I have a working draft implementation that roughly doubles the speed of
a simple "substract 1.0 until negative" loop for inexact reals less than
2^256, compared with current 'master' (near 2.9.2).  The same loop for
exact rationals runs in ~70% of the time compared with current master.
More importantly, no heap allocation is required when working with these
immediate values.

More precisely, large finite doubles with magnitude >= 2^256
(1.157920892373162e77) must be heap allocated.  All other doubles,
including all Inf/NaNs, are immediate floats, or "iflos".

I call this approach "high-exponent boxing", because instead of using
the space of ~2^53 NaNs for non-flonum purposes, I use the space of
finite doubles with binary exponent larger than 255.  That's 3/8ths of
the total space of IEEE doubles.  This gives us a total of (3 * 2^61)
SCM values to use for other things.

To convert a double into an SCM, just add (2^60 + 2^52) to its unsigned
64-bit representation, and rotate left 4 bits.  This maps the largest
finite doubles to SCM values with 000, 110, or 111 in the low 3 bits.

* * *

I've also implemented immediate exact rationals, or "fixrats".  The
precise rule is that on a 64-bit system, an exact non-integer rational
is immediate if and only if it can be written with 54 binary digits or
less.  In terms of decimal digits, any rational that can be written with
16 decimal digits is immediate, and some that require 17 or 18 decimal
digits are immediate.

Here's the format of fixrats on 64-bit systems:

Srrrrrrxxxxxxxxxxxxxxxxxxxxxxxxxxxxxxxxxxxxxxxxxxxxxxxxxxxxx0111
|\____/\___________________________________________________/\__/
|  |                          |                              |
| rank (6 bits)             data (53 bits)                  tag
sign

The 53-bit data field contains both the numerator and denominator, with
the denominator in the highest bits.  The most significant bit of the
denominator is implicit, i.e. not explicitly represented.  That's why we
can represent up to 54 binary digits in a 53-bit field.  The remaining
bits of the denominator occupy the most significant data bits, and the
magnitude of the numerator occupy the least significant data bits.
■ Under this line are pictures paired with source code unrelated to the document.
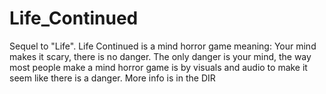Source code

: # Life_Continued
Sequel to "Life". Life Continued is a mind horror game meaning: Your mind makes it scary, there is no danger. The only danger is your mind, the way most people make a mind horror game is by visuals and audio to make it seem like there is a danger. More info is in the DIR
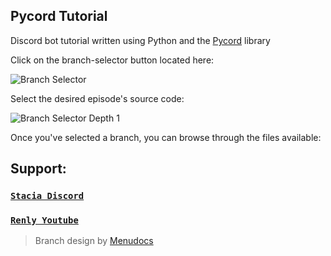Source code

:## Pycord Tutorial

Discord bot tutorial 
written using Python and the [Pycord](https://github.com/Pycord-Development/pycord) library <br>

Click on the branch-selector button located here:

![Branch Selector](https://i.imgur.com/94sWKUN.png)

Select the desired episode's source code:

![Branch Selector Depth 1](https://i.imgur.com/erdyAze.png)

Once you've selected a branch, you can browse through the files available:

## Support:

### <a href="https://discord.gg/7B4gaUXzhN">`Stacia Discord`</a>
### <a href="https://www.youtube.com/channel/UCNWjmWJHmJdtDH-DF46osig">`Renly Youtube`</a>

> Branch design by [Menudocs](https://github.com/MenuDocs)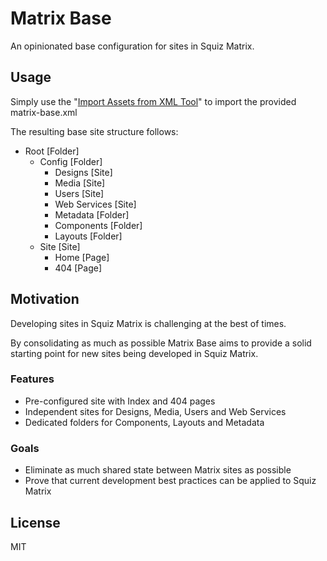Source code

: # Matrix Base

An opinionated base configuration for sites in Squiz Matrix.

## Usage

Simply use the "[Import Assets from XML Tool]" to import the provided matrix-base.xml

The resulting base site structure follows:

  - Root [Folder]
    - Config [Folder]
      - Designs [Site]
      - Media [Site]
      - Users [Site]
      - Web Services [Site]
      - Metadata [Folder]
      - Components [Folder]
      - Layouts [Folder]
    - Site [Site]
      - Home [Page]
      - 404 [Page]

## Motivation

Developing sites in Squiz Matrix is challenging at the best of times.

By consolidating as much as possible Matrix Base aims to provide a solid starting
point for new sites being developed in Squiz Matrix.

### Features

  - Pre-configured site with Index and 404 pages
  - Independent sites for Designs, Media, Users and Web Services
  - Dedicated folders for Components, Layouts and Metadata

### Goals

  - Eliminate as much shared state between Matrix sites as possible
  - Prove that current development best practices can be applied to Squiz Matrix

## License

MIT

[Import Assets from XML Tool]: http://manuals.matrix.squizsuite.net/tools/chapters/import-assets-from-xml-tool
The 6-bit rank is 2 less than the integer length of the denominator,
i.e. 1 less than the number of data bits allocated to the denominator.

I chose this representation because it allows us to leverage existing
floating-point hardware to efficiently pack fixrats.  Simply convert the
denominator to an IEEE double, and now the rank will be in the low bits
of the IEEE exponent field, immediately adjacent to the denominator with
its high bit removed.  This simplifies the packing operation.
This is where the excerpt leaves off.